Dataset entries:
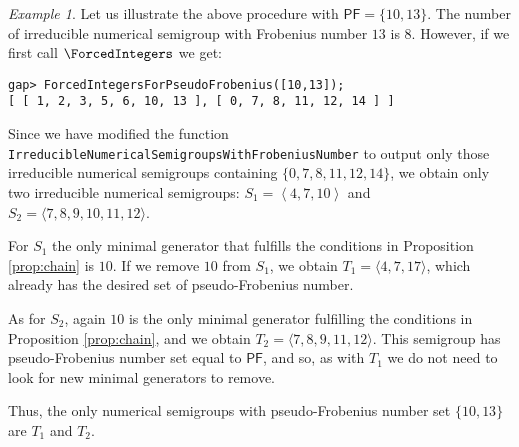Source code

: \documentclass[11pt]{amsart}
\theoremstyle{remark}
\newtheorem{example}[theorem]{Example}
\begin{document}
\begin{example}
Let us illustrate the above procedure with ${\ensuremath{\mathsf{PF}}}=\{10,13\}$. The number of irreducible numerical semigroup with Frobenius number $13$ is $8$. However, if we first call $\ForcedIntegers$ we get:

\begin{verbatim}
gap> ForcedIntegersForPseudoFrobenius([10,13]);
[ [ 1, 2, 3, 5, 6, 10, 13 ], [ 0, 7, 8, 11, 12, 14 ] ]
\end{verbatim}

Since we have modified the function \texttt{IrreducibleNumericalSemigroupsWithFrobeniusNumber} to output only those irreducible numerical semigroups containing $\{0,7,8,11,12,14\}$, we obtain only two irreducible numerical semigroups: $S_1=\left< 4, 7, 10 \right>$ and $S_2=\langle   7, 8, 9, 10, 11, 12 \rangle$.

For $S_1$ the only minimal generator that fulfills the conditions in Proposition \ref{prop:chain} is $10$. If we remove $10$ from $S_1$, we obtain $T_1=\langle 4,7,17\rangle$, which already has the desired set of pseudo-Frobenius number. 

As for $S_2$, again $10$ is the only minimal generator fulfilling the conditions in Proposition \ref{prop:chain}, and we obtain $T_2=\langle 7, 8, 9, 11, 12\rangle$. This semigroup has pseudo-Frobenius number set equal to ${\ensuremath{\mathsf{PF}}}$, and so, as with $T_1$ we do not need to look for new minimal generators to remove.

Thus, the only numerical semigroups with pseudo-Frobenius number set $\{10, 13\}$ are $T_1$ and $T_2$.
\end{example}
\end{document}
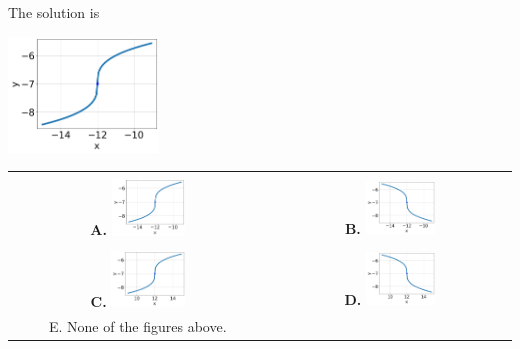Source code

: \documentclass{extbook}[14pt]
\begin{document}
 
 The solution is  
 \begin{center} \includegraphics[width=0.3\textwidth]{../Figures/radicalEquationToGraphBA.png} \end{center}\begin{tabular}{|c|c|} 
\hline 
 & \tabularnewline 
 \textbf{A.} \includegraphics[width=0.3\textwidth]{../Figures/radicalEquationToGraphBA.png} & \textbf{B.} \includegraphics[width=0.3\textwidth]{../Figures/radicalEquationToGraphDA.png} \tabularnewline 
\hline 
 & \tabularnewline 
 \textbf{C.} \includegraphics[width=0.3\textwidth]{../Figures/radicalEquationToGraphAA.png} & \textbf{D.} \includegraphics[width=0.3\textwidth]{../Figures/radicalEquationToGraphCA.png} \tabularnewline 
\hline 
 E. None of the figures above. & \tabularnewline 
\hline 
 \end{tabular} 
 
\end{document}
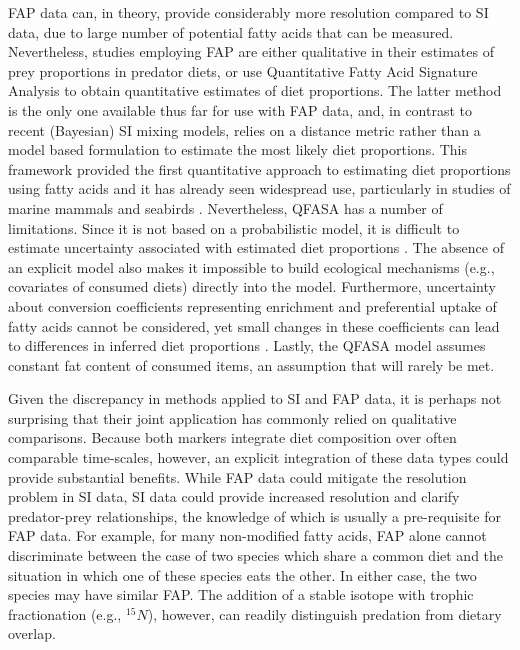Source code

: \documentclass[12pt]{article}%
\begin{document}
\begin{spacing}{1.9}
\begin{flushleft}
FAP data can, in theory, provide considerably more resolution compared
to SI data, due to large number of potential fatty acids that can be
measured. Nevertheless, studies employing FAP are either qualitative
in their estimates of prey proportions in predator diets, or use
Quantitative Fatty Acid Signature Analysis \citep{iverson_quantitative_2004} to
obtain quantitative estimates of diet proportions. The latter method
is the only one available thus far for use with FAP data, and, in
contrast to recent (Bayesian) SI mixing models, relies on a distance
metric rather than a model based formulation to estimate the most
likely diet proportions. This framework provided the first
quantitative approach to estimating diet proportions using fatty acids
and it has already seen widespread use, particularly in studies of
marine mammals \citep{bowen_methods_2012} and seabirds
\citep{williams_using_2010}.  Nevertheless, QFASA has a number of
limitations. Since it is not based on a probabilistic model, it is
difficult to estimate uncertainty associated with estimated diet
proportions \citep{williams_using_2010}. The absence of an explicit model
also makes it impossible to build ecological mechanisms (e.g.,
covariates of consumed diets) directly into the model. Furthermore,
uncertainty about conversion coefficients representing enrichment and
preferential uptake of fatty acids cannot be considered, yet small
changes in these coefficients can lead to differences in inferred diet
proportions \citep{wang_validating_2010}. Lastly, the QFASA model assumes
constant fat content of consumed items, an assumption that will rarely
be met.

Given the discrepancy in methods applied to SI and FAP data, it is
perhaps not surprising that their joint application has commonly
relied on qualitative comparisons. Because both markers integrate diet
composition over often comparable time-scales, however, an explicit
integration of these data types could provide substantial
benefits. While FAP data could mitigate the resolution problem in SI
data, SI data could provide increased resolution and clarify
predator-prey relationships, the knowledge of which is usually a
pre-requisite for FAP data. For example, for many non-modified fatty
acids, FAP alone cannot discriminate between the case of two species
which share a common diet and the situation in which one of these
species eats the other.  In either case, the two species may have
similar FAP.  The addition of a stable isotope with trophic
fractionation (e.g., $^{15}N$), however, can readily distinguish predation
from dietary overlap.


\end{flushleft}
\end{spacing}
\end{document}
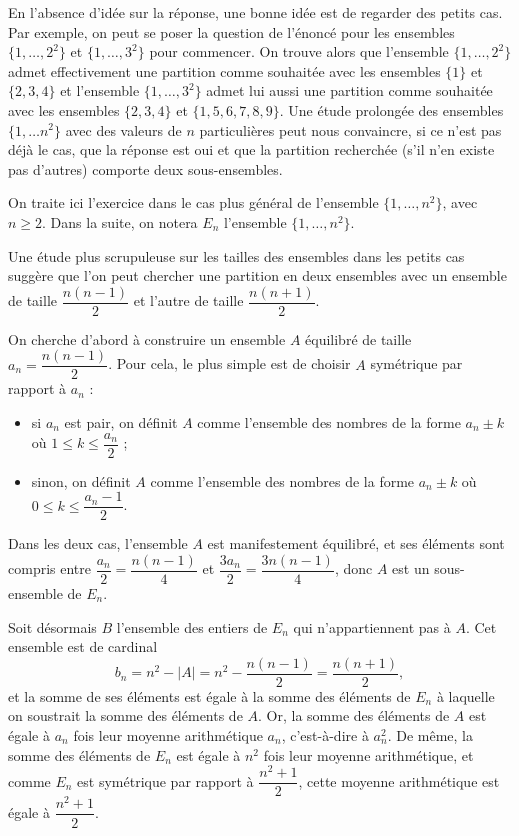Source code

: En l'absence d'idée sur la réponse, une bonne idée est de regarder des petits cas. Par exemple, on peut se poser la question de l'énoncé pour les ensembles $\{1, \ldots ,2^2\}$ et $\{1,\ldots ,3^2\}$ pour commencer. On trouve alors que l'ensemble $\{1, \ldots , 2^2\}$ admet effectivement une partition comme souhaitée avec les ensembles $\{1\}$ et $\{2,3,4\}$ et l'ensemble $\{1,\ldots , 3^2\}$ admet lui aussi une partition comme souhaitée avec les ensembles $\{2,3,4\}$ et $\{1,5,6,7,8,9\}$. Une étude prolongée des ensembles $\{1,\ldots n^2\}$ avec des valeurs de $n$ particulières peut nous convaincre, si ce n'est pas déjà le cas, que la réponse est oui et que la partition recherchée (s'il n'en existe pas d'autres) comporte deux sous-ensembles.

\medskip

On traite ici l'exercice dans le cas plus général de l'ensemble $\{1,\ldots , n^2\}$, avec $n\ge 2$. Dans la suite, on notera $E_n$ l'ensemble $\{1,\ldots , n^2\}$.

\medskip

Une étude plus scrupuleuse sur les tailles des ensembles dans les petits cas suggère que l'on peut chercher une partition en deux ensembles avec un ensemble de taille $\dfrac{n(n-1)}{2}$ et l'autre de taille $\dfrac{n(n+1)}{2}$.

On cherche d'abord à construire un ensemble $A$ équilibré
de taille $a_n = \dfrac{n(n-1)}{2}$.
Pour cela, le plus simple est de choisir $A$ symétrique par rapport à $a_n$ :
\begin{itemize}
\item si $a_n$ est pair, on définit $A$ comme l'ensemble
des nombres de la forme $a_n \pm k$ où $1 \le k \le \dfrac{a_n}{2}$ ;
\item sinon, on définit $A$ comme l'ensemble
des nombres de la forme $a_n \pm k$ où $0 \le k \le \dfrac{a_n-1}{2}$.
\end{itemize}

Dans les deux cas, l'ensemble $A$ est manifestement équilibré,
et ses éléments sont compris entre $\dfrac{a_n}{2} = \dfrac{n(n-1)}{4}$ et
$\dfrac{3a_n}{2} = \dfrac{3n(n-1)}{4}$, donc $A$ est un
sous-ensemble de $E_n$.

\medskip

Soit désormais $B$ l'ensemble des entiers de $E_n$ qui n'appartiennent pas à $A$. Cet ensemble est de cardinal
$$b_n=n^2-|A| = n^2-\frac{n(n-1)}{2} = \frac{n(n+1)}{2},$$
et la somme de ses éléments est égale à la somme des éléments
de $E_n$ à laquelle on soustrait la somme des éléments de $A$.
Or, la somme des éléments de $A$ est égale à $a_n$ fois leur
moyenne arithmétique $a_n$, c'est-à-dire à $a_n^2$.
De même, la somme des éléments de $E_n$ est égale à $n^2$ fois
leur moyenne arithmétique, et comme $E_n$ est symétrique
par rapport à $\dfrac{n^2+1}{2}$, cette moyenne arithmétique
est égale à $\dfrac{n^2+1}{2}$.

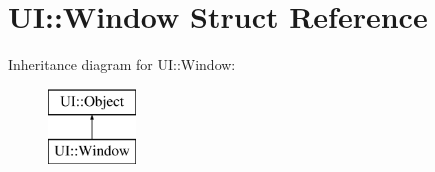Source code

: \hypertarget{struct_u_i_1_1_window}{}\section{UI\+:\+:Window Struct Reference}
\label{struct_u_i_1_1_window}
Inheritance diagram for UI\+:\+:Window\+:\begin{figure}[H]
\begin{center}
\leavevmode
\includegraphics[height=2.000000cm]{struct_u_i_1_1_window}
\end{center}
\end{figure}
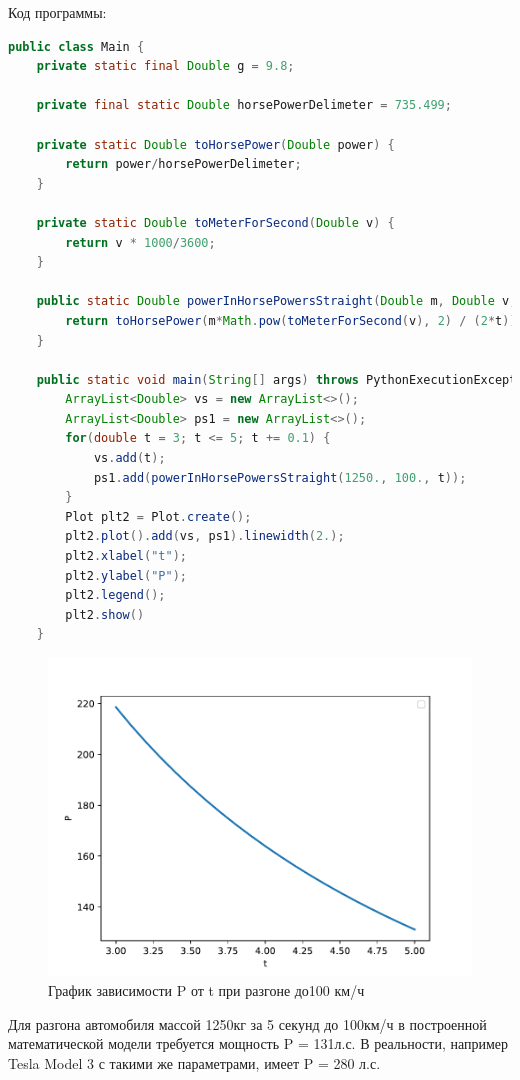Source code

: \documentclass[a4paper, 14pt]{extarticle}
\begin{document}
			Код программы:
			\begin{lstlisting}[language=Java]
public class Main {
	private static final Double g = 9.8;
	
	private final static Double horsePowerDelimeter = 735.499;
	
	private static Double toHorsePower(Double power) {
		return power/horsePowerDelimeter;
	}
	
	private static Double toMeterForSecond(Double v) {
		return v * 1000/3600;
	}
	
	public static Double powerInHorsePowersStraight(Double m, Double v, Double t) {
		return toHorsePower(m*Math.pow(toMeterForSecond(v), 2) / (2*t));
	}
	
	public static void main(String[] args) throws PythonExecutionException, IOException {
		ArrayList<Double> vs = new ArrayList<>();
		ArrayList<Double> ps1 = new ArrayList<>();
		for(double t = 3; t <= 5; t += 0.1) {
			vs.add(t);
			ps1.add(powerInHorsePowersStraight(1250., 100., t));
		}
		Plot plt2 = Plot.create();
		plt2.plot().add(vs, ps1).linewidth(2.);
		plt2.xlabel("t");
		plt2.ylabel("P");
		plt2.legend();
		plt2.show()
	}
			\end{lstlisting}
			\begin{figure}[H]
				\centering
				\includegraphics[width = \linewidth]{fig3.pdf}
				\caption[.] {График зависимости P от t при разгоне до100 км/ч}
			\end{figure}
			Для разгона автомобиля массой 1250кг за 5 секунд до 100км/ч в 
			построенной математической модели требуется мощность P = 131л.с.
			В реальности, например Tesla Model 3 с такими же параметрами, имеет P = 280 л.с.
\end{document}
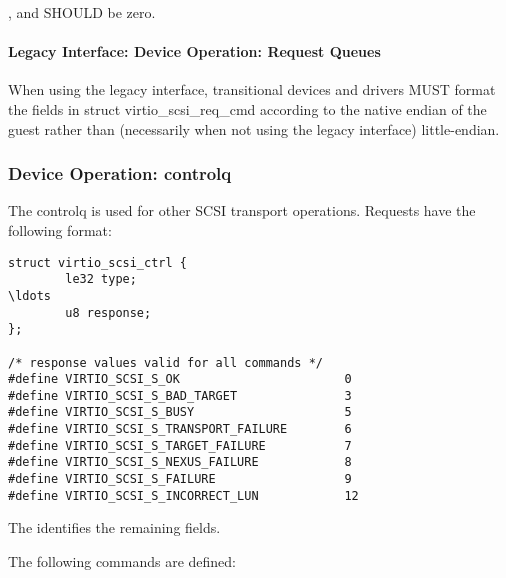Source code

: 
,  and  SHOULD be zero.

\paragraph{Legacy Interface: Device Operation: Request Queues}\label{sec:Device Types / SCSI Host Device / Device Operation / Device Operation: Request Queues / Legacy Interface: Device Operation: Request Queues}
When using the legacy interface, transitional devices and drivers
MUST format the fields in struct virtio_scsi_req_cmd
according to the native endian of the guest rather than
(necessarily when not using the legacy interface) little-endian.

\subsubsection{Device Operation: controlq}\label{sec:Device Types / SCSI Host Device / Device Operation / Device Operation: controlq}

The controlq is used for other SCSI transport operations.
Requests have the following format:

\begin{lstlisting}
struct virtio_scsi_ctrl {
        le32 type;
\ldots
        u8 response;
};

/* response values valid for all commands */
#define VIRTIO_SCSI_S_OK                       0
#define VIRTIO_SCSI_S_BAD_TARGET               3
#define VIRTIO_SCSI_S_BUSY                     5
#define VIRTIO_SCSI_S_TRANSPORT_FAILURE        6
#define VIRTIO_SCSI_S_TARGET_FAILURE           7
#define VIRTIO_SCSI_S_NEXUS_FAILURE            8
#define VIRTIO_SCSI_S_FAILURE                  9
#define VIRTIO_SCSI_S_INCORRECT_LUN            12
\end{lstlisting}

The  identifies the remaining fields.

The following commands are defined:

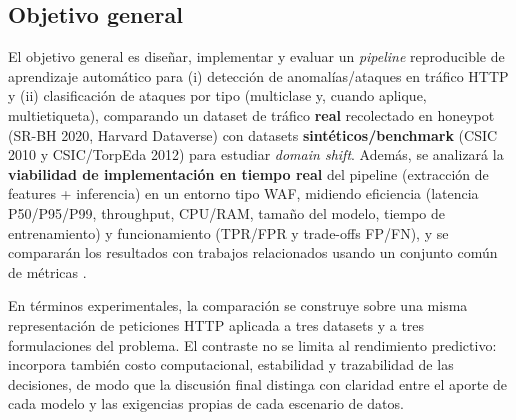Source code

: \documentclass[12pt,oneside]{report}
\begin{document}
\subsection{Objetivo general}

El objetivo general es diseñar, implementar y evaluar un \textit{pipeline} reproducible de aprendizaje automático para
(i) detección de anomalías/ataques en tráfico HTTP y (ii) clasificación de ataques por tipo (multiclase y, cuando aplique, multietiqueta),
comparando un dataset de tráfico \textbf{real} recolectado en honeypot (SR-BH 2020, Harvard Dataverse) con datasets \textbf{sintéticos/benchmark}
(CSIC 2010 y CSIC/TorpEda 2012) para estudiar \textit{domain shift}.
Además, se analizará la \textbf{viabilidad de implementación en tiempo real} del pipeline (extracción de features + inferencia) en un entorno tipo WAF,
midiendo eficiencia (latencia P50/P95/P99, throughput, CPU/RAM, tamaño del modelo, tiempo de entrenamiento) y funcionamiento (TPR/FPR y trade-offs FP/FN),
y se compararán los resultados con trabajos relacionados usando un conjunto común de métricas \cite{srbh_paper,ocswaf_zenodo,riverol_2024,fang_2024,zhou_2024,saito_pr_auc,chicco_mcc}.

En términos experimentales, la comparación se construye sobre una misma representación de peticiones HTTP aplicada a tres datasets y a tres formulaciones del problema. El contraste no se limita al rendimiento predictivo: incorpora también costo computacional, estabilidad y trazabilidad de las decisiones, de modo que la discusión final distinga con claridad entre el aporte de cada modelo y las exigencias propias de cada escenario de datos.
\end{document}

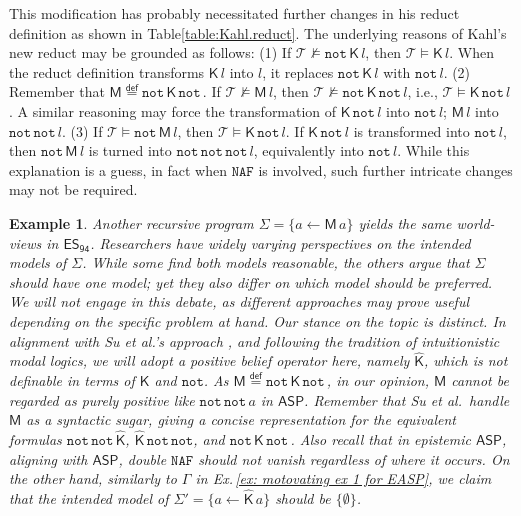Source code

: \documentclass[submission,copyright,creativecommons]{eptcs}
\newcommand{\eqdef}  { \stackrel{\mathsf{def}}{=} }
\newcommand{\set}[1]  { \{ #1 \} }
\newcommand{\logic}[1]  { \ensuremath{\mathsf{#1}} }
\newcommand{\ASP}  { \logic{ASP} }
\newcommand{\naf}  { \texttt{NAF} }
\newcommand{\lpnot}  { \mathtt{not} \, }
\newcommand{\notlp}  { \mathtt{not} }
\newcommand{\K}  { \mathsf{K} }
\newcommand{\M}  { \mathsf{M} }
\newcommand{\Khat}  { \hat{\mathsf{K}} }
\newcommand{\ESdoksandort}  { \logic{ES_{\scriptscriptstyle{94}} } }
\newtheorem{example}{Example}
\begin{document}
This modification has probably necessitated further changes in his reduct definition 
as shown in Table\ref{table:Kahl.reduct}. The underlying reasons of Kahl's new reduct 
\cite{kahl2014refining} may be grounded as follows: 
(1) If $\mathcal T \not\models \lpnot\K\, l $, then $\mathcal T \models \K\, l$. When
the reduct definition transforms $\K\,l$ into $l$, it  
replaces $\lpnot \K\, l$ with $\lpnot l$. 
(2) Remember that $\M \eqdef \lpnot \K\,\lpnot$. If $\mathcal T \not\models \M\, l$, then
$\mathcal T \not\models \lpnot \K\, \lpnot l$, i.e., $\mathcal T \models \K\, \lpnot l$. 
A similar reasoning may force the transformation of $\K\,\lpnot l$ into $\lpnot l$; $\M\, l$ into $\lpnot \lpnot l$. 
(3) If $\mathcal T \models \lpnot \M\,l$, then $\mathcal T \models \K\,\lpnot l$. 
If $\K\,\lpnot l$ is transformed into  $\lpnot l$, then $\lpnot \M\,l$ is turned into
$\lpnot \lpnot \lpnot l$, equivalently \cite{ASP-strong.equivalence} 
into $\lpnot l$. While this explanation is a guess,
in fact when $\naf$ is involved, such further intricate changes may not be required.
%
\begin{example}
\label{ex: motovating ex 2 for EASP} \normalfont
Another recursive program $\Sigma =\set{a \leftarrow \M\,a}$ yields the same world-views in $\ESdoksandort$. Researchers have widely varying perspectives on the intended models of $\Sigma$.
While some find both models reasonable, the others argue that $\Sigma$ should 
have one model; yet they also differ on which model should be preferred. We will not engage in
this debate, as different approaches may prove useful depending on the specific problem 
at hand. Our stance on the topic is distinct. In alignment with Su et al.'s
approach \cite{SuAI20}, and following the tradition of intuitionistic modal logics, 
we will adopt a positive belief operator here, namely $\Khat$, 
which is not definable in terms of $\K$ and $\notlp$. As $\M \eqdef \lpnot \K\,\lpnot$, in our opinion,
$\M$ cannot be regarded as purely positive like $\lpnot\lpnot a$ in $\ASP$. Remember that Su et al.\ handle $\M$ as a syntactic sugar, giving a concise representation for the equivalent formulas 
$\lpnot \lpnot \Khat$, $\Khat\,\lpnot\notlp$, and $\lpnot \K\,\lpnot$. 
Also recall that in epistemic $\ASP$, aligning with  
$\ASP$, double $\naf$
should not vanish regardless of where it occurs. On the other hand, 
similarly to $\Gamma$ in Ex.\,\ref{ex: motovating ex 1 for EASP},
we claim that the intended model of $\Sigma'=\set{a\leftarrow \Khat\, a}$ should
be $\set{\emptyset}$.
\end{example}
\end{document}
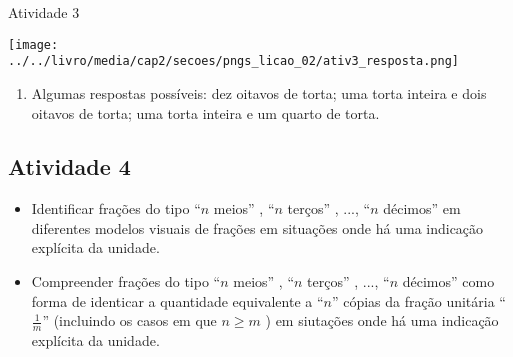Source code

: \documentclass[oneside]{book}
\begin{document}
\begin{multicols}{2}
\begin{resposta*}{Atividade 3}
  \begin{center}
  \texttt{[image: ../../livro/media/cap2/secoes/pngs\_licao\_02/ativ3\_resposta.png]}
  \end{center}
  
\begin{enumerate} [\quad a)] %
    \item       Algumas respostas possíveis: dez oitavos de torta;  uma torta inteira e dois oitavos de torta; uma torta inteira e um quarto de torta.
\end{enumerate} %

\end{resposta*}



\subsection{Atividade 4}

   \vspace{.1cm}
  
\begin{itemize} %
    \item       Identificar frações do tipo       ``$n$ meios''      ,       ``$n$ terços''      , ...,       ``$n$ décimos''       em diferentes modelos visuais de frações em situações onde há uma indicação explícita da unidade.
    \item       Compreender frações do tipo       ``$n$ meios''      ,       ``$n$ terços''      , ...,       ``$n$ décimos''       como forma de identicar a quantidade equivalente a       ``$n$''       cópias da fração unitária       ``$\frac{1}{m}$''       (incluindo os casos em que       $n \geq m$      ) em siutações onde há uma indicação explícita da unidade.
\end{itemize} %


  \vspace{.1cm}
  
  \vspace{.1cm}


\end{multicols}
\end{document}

Your objective –
Retype the entries above exactly, but only from the line containing "metric rather than" through the line containing "an explicit model", both included.

Response –
metric rather than a model based formulation to estimate the most
likely diet proportions. This framework provided the first
quantitative approach to estimating diet proportions using fatty acids
and it has already seen widespread use, particularly in studies of
marine mammals \citep{bowen_methods_2012} and seabirds
\citep{williams_using_2010}.  Nevertheless, QFASA has a number of
limitations. Since it is not based on a probabilistic model, it is
difficult to estimate uncertainty associated with estimated diet
proportions \citep{williams_using_2010}. The absence of an explicit model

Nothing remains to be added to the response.